Monday, November 29, 2004
Thursday, November 25, 2004
Monday, November 22, 2004
boxes, bubbles, and roller-coasters
this two-canvas painting symbolizes my journey. the circle and the diagonal stream represent life. the squares and the circles on the darker area represent the structures and dreams i've had. the structures can be houses, buildings, companies, organizations, and institutions i got involved with. the dreams are the aspirations i've had--some were successful, some were failures. they are like boxes and bubbles. they come and go. but life goes on. the multiple archs under the circle and the stream represent my roller-coaster-like emotions. some are on their way up, some are on top, some are accelerating down at high speed. in the midst of all these emotions happening simultaneously, life goes on. life necessarily includes boxes, bubbles, and roller-coasters. but life goes beyond boxes, bubbles, and roller-coasters.
i painted this in the summer of 1999 as my millennium piece and it hangs in our kitchen, richmond, british columbia.
Saturday, November 20, 2004
revisiting my old painting
we're about to go for a formal dinner. while waiting for my mother and other folks, i had this picture taken with one of my oil paintings. i did this piece in 1992 and left it hanging in our old farmhouse in richmond, british columbia. i entitled it mitosis--living things must go through this process of separation and multiplication in order to grow.
Friday, November 19, 2004
celebrating life with my mother
having a birthday celebration--my beautiful mother and me shares our happiness together. i love her soooo much! she is the most positive woman i've ever known. she intentionally sees her cup as half full instead of seeing it as half empty. her health--in body and spirit--is a result of a faithful application of her favorite proverb: "laughter is the best medicine." while my late father was the one who built a healthy sense of confidence in myself (treating me always as if i have the power to change the world around me), it is my mother who served as a balancing conscience everytime i succumb to an unhealthy kind of pride. her words of wisdom is an ever-present reminder: "my son, all truly great persons are genuinely humble individuals."
Thursday, November 18, 2004
falling maple leaves
these red maple leaves are about to fall. afterwards, these trees will look as if they're dead. through the winter, they will be exposed to cold and seemingly-lifeless and leafless time. there are periods in my life when it feels like autumn--everything seems to fall apart into seeming lifelessness. then it gets worse. winter comes--freezing cold, seemingly unproductive period in nature's lifecycle. during the winter seasons of my life, i must not lose hope and i must remember that spring is coming!

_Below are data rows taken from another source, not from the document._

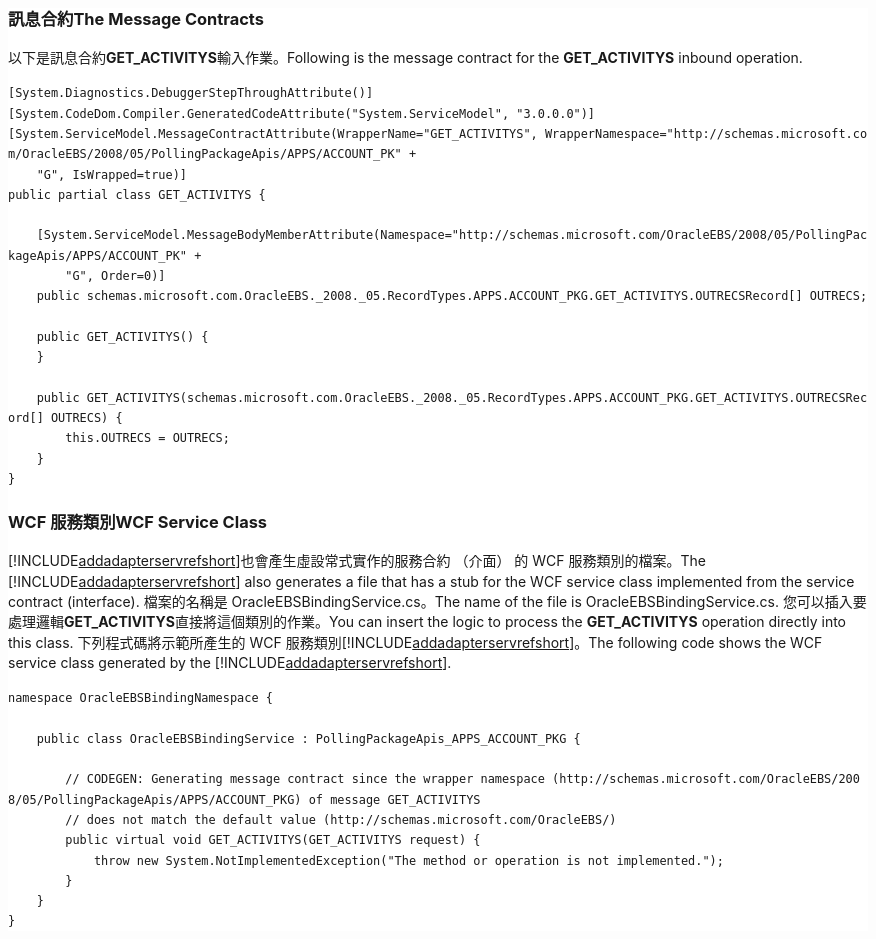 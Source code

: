 ### <a name="the-message-contracts"></a><span data-ttu-id="35661-176">訊息合約</span><span class="sxs-lookup"><span data-stu-id="35661-176">The Message Contracts</span></span>  
 <span data-ttu-id="35661-177">以下是訊息合約**GET_ACTIVITYS**輸入作業。</span><span class="sxs-lookup"><span data-stu-id="35661-177">Following is the message contract for the **GET_ACTIVITYS** inbound operation.</span></span>  
  
```  
[System.Diagnostics.DebuggerStepThroughAttribute()]  
[System.CodeDom.Compiler.GeneratedCodeAttribute("System.ServiceModel", "3.0.0.0")]  
[System.ServiceModel.MessageContractAttribute(WrapperName="GET_ACTIVITYS", WrapperNamespace="http://schemas.microsoft.com/OracleEBS/2008/05/PollingPackageApis/APPS/ACCOUNT_PK" +  
    "G", IsWrapped=true)]  
public partial class GET_ACTIVITYS {  
  
    [System.ServiceModel.MessageBodyMemberAttribute(Namespace="http://schemas.microsoft.com/OracleEBS/2008/05/PollingPackageApis/APPS/ACCOUNT_PK" +  
        "G", Order=0)]  
    public schemas.microsoft.com.OracleEBS._2008._05.RecordTypes.APPS.ACCOUNT_PKG.GET_ACTIVITYS.OUTRECSRecord[] OUTRECS;  
  
    public GET_ACTIVITYS() {  
    }  
  
    public GET_ACTIVITYS(schemas.microsoft.com.OracleEBS._2008._05.RecordTypes.APPS.ACCOUNT_PKG.GET_ACTIVITYS.OUTRECSRecord[] OUTRECS) {  
        this.OUTRECS = OUTRECS;  
    }  
}  
```  
  
### <a name="wcf-service-class"></a><span data-ttu-id="35661-178">WCF 服務類別</span><span class="sxs-lookup"><span data-stu-id="35661-178">WCF Service Class</span></span>  
 <span data-ttu-id="35661-179">[!INCLUDE[addadapterservrefshort](../../includes/addadapterservrefshort-md.md)]也會產生虛設常式實作的服務合約 （介面） 的 WCF 服務類別的檔案。</span><span class="sxs-lookup"><span data-stu-id="35661-179">The [!INCLUDE[addadapterservrefshort](../../includes/addadapterservrefshort-md.md)] also generates a file that has a stub for the WCF service class implemented from the service contract (interface).</span></span> <span data-ttu-id="35661-180">檔案的名稱是 OracleEBSBindingService.cs。</span><span class="sxs-lookup"><span data-stu-id="35661-180">The name of the file is OracleEBSBindingService.cs.</span></span> <span data-ttu-id="35661-181">您可以插入要處理邏輯**GET_ACTIVITYS**直接將這個類別的作業。</span><span class="sxs-lookup"><span data-stu-id="35661-181">You can insert the logic to process the **GET_ACTIVITYS** operation directly into this class.</span></span> <span data-ttu-id="35661-182">下列程式碼將示範所產生的 WCF 服務類別[!INCLUDE[addadapterservrefshort](../../includes/addadapterservrefshort-md.md)]。</span><span class="sxs-lookup"><span data-stu-id="35661-182">The following code shows the WCF service class generated by the [!INCLUDE[addadapterservrefshort](../../includes/addadapterservrefshort-md.md)].</span></span>  
  
```  
namespace OracleEBSBindingNamespace {  
  
    public class OracleEBSBindingService : PollingPackageApis_APPS_ACCOUNT_PKG {  
  
        // CODEGEN: Generating message contract since the wrapper namespace (http://schemas.microsoft.com/OracleEBS/2008/05/PollingPackageApis/APPS/ACCOUNT_PKG) of message GET_ACTIVITYS   
        // does not match the default value (http://schemas.microsoft.com/OracleEBS/)  
        public virtual void GET_ACTIVITYS(GET_ACTIVITYS request) {  
            throw new System.NotImplementedException("The method or operation is not implemented.");  
        }  
    }  
}  
```  
  
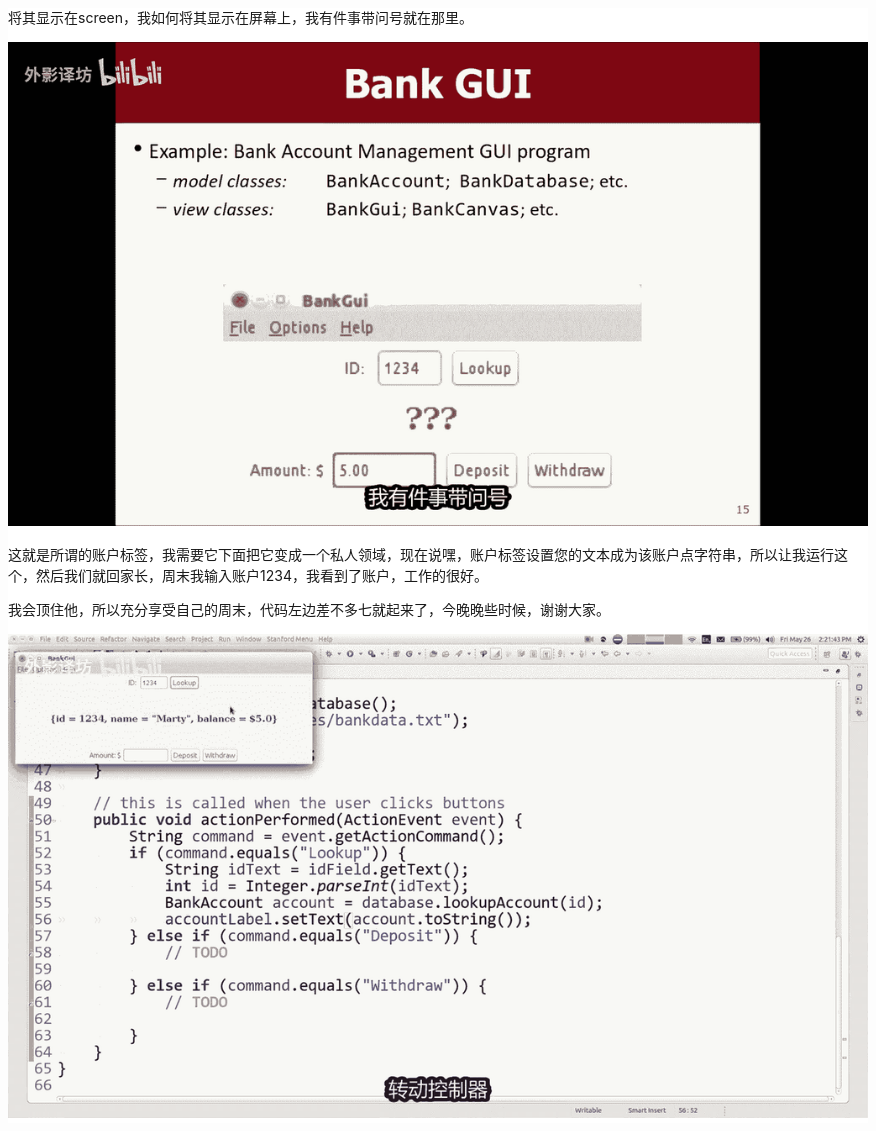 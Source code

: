 将其显示在screen，我如何将其显示在屏幕上，我有件事带问号就在那里。

![](img/be883ba6fc75b68c9c16fcf53d726f2c_67.png)

这就是所谓的账户标签，我需要它下面把它变成一个私人领域，现在说嘿，账户标签设置您的文本成为该账户点字符串，所以让我运行这个，然后我们就回家长，周末我输入账户1234，我看到了账户，工作的很好。

我会顶住他，所以充分享受自己的周末，代码左边差不多七就起来了，今晚晚些时候，谢谢大家。

![](img/be883ba6fc75b68c9c16fcf53d726f2c_69.png)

Wednesday, November 17, 2004
a unique experience of bonding with a bird
this mountain bird seems to be so friendly. there's no fear in his or her eyes. my taichi master once told me that when we are so relaxed and no toxic smell emanates from our body, we can project our feelings to animals and they'd feel our honest intentions. well, i took my master's words. i placed a small piece of bread on my hand and projected my feelings to the bird: "here's my offering to you, friend. i am your friend. i will not harm you." did it work? click here.
Tuesday, November 16, 2004
Monday, November 15, 2004
Sunday, November 14, 2004
Saturday, November 13, 2004
spiral driveway, spiral learning
i like the shape of this spiral structure in west broadway avenue in downtown vancouver. this reminds me of my preferred learning process. my learning experience is kind of spiral--i may go through a seeming circular process, but in reality, there's upward progress. a spiral learning process is better than the conventionally measured linear learning process.
Friday, November 12, 2004
jet-speeding through the darkness
everytime i fly across the ocean, i always take a picture of the sky from the plane's window. it's a good assurance that beyond the clouds, the sun is always bright. it also reminds me that when the darkness of the night seems too dark, i must keep moving forward; the faster i move forward, the shorter the night.